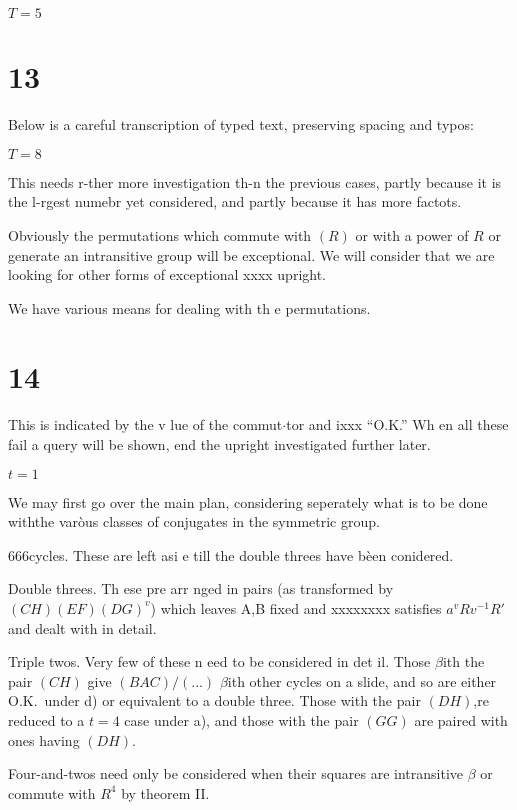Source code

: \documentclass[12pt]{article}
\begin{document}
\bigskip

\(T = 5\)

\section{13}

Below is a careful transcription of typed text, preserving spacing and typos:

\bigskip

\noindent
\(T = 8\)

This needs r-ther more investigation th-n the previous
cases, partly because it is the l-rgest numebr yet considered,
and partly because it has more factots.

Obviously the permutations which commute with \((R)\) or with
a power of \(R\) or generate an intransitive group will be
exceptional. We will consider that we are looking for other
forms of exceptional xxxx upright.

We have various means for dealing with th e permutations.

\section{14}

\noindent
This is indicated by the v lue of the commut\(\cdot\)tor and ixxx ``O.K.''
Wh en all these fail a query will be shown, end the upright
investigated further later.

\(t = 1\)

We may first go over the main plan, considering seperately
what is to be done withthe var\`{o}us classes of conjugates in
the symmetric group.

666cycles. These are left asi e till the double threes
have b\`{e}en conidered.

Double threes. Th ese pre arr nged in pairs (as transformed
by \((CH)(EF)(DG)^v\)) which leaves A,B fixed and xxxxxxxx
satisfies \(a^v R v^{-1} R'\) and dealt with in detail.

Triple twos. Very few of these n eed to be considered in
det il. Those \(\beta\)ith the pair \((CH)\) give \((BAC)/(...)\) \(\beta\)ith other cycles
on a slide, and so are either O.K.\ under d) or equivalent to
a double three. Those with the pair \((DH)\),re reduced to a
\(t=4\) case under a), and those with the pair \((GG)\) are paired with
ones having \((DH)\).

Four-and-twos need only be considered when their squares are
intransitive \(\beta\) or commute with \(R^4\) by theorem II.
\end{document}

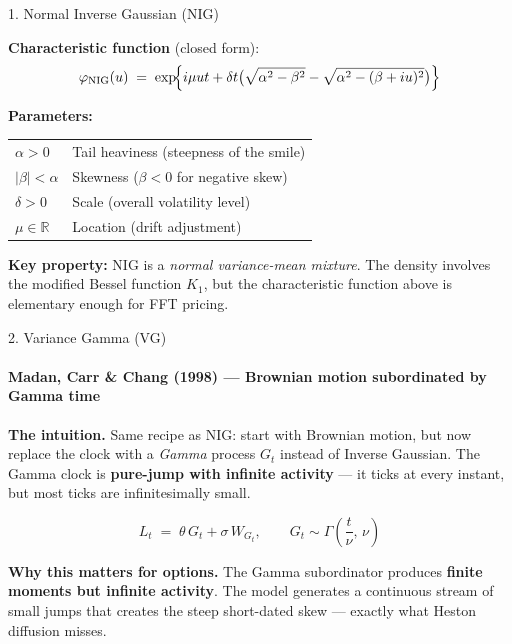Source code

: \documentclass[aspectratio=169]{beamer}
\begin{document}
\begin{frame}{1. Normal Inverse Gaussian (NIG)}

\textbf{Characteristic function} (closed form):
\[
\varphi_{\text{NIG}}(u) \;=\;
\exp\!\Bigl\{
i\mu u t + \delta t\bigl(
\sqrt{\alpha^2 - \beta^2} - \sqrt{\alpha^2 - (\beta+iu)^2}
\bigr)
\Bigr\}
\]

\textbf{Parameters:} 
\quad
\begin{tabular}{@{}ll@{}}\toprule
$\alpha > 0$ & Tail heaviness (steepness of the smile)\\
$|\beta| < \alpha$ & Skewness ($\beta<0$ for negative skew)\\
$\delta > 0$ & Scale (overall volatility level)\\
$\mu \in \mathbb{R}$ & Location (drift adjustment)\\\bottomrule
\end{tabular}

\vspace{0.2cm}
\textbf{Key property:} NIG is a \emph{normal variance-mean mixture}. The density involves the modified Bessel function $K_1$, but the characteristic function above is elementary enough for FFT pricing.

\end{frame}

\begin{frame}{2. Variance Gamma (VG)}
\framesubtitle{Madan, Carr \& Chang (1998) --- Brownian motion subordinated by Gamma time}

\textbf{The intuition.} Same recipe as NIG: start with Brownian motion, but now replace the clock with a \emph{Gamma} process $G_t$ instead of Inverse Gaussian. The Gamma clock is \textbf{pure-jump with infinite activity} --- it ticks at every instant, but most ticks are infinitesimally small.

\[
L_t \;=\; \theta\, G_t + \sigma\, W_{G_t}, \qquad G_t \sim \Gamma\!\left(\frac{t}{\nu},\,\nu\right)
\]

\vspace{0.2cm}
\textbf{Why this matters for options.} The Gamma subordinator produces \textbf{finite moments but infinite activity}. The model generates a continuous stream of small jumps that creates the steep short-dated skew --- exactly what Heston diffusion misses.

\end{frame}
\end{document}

- - - - -

Exercise instructions: Reproduce all of the entries word for word, skipping any pictures they hold.

Answer space:
Source code

: \documentclass[12pt]{article}
\begin{document}
\bigskip

\(T = 5\)

\section{13}

Below is a careful transcription of typed text, preserving spacing and typos:

\bigskip

\noindent
\(T = 8\)

This needs r-ther more investigation th-n the previous
cases, partly because it is the l-rgest numebr yet considered,
and partly because it has more factots.

Obviously the permutations which commute with \((R)\) or with
a power of \(R\) or generate an intransitive group will be
exceptional. We will consider that we are looking for other
forms of exceptional xxxx upright.

We have various means for dealing with th e permutations.

\section{14}

\noindent
This is indicated by the v lue of the commut\(\cdot\)tor and ixxx ``O.K.''
Wh en all these fail a query will be shown, end the upright
investigated further later.

\(t = 1\)

We may first go over the main plan, considering seperately
what is to be done withthe var\`{o}us classes of conjugates in
the symmetric group.

666cycles. These are left asi e till the double threes
have b\`{e}en conidered.

Double threes. Th ese pre arr nged in pairs (as transformed
by \((CH)(EF)(DG)^v\)) which leaves A,B fixed and xxxxxxxx
satisfies \(a^v R v^{-1} R'\) and dealt with in detail.

Triple twos. Very few of these n eed to be considered in
det il. Those \(\beta\)ith the pair \((CH)\) give \((BAC)/(...)\) \(\beta\)ith other cycles
on a slide, and so are either O.K.\ under d) or equivalent to
a double three. Those with the pair \((DH)\),re reduced to a
\(t=4\) case under a), and those with the pair \((GG)\) are paired with
ones having \((DH)\).

Four-and-twos need only be considered when their squares are
intransitive \(\beta\) or commute with \(R^4\) by theorem II.
\end{document}

Source code

: \documentclass[aspectratio=169]{beamer}
\begin{document}
\begin{frame}{1. Normal Inverse Gaussian (NIG)}

\textbf{Characteristic function} (closed form):
\[
\varphi_{\text{NIG}}(u) \;=\;
\exp\!\Bigl\{
i\mu u t + \delta t\bigl(
\sqrt{\alpha^2 - \beta^2} - \sqrt{\alpha^2 - (\beta+iu)^2}
\bigr)
\Bigr\}
\]

\textbf{Parameters:} 
\quad
\begin{tabular}{@{}ll@{}}\toprule
$\alpha > 0$ & Tail heaviness (steepness of the smile)\\
$|\beta| < \alpha$ & Skewness ($\beta<0$ for negative skew)\\
$\delta > 0$ & Scale (overall volatility level)\\
$\mu \in \mathbb{R}$ & Location (drift adjustment)\\\bottomrule
\end{tabular}

\vspace{0.2cm}
\textbf{Key property:} NIG is a \emph{normal variance-mean mixture}. The density involves the modified Bessel function $K_1$, but the characteristic function above is elementary enough for FFT pricing.

\end{frame}

\begin{frame}{2. Variance Gamma (VG)}
\framesubtitle{Madan, Carr \& Chang (1998) --- Brownian motion subordinated by Gamma time}

\textbf{The intuition.} Same recipe as NIG: start with Brownian motion, but now replace the clock with a \emph{Gamma} process $G_t$ instead of Inverse Gaussian. The Gamma clock is \textbf{pure-jump with infinite activity} --- it ticks at every instant, but most ticks are infinitesimally small.

\[
L_t \;=\; \theta\, G_t + \sigma\, W_{G_t}, \qquad G_t \sim \Gamma\!\left(\frac{t}{\nu},\,\nu\right)
\]

\vspace{0.2cm}
\textbf{Why this matters for options.} The Gamma subordinator produces \textbf{finite moments but infinite activity}. The model generates a continuous stream of small jumps that creates the steep short-dated skew --- exactly what Heston diffusion misses.

\end{frame}
\end{document}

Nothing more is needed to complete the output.